PROBLEM STATEMENT => In the copy you make, include no pictures, and transcribe every record exactly.

DATA =>
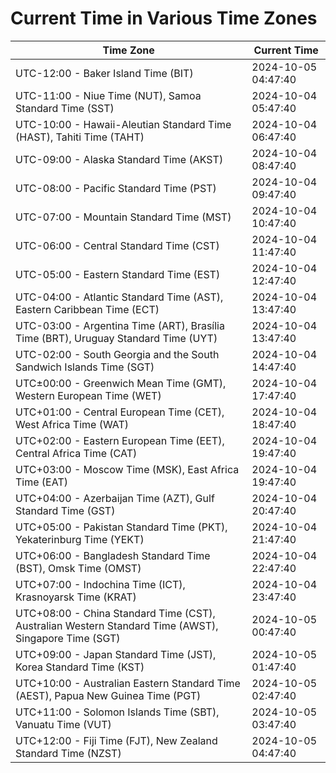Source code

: # Current Time in Various Time Zones

| Time Zone | Current Time |
|-----------|--------------|
| UTC-12:00 - Baker Island Time (BIT) | 2024-10-05 04:47:40 |
| UTC-11:00 - Niue Time (NUT), Samoa Standard Time (SST) | 2024-10-04 05:47:40 |
| UTC-10:00 - Hawaii-Aleutian Standard Time (HAST), Tahiti Time (TAHT) | 2024-10-04 06:47:40 |
| UTC-09:00 - Alaska Standard Time (AKST) | 2024-10-04 08:47:40 |
| UTC-08:00 - Pacific Standard Time (PST) | 2024-10-04 09:47:40 |
| UTC-07:00 - Mountain Standard Time (MST) | 2024-10-04 10:47:40 |
| UTC-06:00 - Central Standard Time (CST) | 2024-10-04 11:47:40 |
| UTC-05:00 - Eastern Standard Time (EST) | 2024-10-04 12:47:40 |
| UTC-04:00 - Atlantic Standard Time (AST), Eastern Caribbean Time (ECT) | 2024-10-04 13:47:40 |
| UTC-03:00 - Argentina Time (ART), Brasília Time (BRT), Uruguay Standard Time (UYT) | 2024-10-04 13:47:40 |
| UTC-02:00 - South Georgia and the South Sandwich Islands Time (SGT) | 2024-10-04 14:47:40 |
| UTC±00:00 - Greenwich Mean Time (GMT), Western European Time (WET) | 2024-10-04 17:47:40 |
| UTC+01:00 - Central European Time (CET), West Africa Time (WAT) | 2024-10-04 18:47:40 |
| UTC+02:00 - Eastern European Time (EET), Central Africa Time (CAT) | 2024-10-04 19:47:40 |
| UTC+03:00 - Moscow Time (MSK), East Africa Time (EAT) | 2024-10-04 19:47:40 |
| UTC+04:00 - Azerbaijan Time (AZT), Gulf Standard Time (GST) | 2024-10-04 20:47:40 |
| UTC+05:00 - Pakistan Standard Time (PKT), Yekaterinburg Time (YEKT) | 2024-10-04 21:47:40 |
| UTC+06:00 - Bangladesh Standard Time (BST), Omsk Time (OMST) | 2024-10-04 22:47:40 |
| UTC+07:00 - Indochina Time (ICT), Krasnoyarsk Time (KRAT) | 2024-10-04 23:47:40 |
| UTC+08:00 - China Standard Time (CST), Australian Western Standard Time (AWST), Singapore Time (SGT) | 2024-10-05 00:47:40 |
| UTC+09:00 - Japan Standard Time (JST), Korea Standard Time (KST) | 2024-10-05 01:47:40 |
| UTC+10:00 - Australian Eastern Standard Time (AEST), Papua New Guinea Time (PGT) | 2024-10-05 02:47:40 |
| UTC+11:00 - Solomon Islands Time (SBT), Vanuatu Time (VUT) | 2024-10-05 03:47:40 |
| UTC+12:00 - Fiji Time (FJT), New Zealand Standard Time (NZST) | 2024-10-05 04:47:40 |

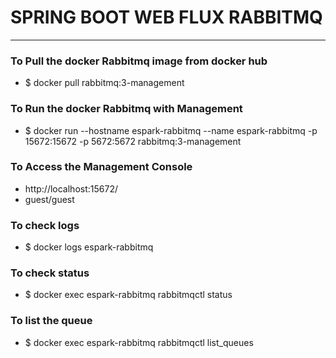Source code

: # SPRING BOOT WEB FLUX RABBITMQ 

---





### To Pull the docker Rabbitmq image from docker hub
* $ docker pull rabbitmq:3-management

### To Run the docker Rabbitmq with Management
* $ docker run  --hostname espark-rabbitmq --name espark-rabbitmq -p 15672:15672 -p 5672:5672  rabbitmq:3-management

### To Access the Management Console 
* http://localhost:15672/
* guest/guest

### To check logs
* $ docker logs espark-rabbitmq

### To check status
* $ docker exec espark-rabbitmq rabbitmqctl status

### To list the queue 
* $ docker exec espark-rabbitmq rabbitmqctl list_queues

RESPONSE =>
Source code

: # Current Time in Various Time Zones

| Time Zone | Current Time |
|-----------|--------------|
| UTC-12:00 - Baker Island Time (BIT) | 2024-10-05 04:47:40 |
| UTC-11:00 - Niue Time (NUT), Samoa Standard Time (SST) | 2024-10-04 05:47:40 |
| UTC-10:00 - Hawaii-Aleutian Standard Time (HAST), Tahiti Time (TAHT) | 2024-10-04 06:47:40 |
| UTC-09:00 - Alaska Standard Time (AKST) | 2024-10-04 08:47:40 |
| UTC-08:00 - Pacific Standard Time (PST) | 2024-10-04 09:47:40 |
| UTC-07:00 - Mountain Standard Time (MST) | 2024-10-04 10:47:40 |
| UTC-06:00 - Central Standard Time (CST) | 2024-10-04 11:47:40 |
| UTC-05:00 - Eastern Standard Time (EST) | 2024-10-04 12:47:40 |
| UTC-04:00 - Atlantic Standard Time (AST), Eastern Caribbean Time (ECT) | 2024-10-04 13:47:40 |
| UTC-03:00 - Argentina Time (ART), Brasília Time (BRT), Uruguay Standard Time (UYT) | 2024-10-04 13:47:40 |
| UTC-02:00 - South Georgia and the South Sandwich Islands Time (SGT) | 2024-10-04 14:47:40 |
| UTC±00:00 - Greenwich Mean Time (GMT), Western European Time (WET) | 2024-10-04 17:47:40 |
| UTC+01:00 - Central European Time (CET), West Africa Time (WAT) | 2024-10-04 18:47:40 |
| UTC+02:00 - Eastern European Time (EET), Central Africa Time (CAT) | 2024-10-04 19:47:40 |
| UTC+03:00 - Moscow Time (MSK), East Africa Time (EAT) | 2024-10-04 19:47:40 |
| UTC+04:00 - Azerbaijan Time (AZT), Gulf Standard Time (GST) | 2024-10-04 20:47:40 |
| UTC+05:00 - Pakistan Standard Time (PKT), Yekaterinburg Time (YEKT) | 2024-10-04 21:47:40 |
| UTC+06:00 - Bangladesh Standard Time (BST), Omsk Time (OMST) | 2024-10-04 22:47:40 |
| UTC+07:00 - Indochina Time (ICT), Krasnoyarsk Time (KRAT) | 2024-10-04 23:47:40 |
| UTC+08:00 - China Standard Time (CST), Australian Western Standard Time (AWST), Singapore Time (SGT) | 2024-10-05 00:47:40 |
| UTC+09:00 - Japan Standard Time (JST), Korea Standard Time (KST) | 2024-10-05 01:47:40 |
| UTC+10:00 - Australian Eastern Standard Time (AEST), Papua New Guinea Time (PGT) | 2024-10-05 02:47:40 |
| UTC+11:00 - Solomon Islands Time (SBT), Vanuatu Time (VUT) | 2024-10-05 03:47:40 |
| UTC+12:00 - Fiji Time (FJT), New Zealand Standard Time (NZST) | 2024-10-05 04:47:40 |

Source code

: # SPRING BOOT WEB FLUX RABBITMQ 

---





### To Pull the docker Rabbitmq image from docker hub
* $ docker pull rabbitmq:3-management

### To Run the docker Rabbitmq with Management
* $ docker run  --hostname espark-rabbitmq --name espark-rabbitmq -p 15672:15672 -p 5672:5672  rabbitmq:3-management

### To Access the Management Console 
* http://localhost:15672/
* guest/guest

### To check logs
* $ docker logs espark-rabbitmq

### To check status
* $ docker exec espark-rabbitmq rabbitmqctl status

### To list the queue 
* $ docker exec espark-rabbitmq rabbitmqctl list_queues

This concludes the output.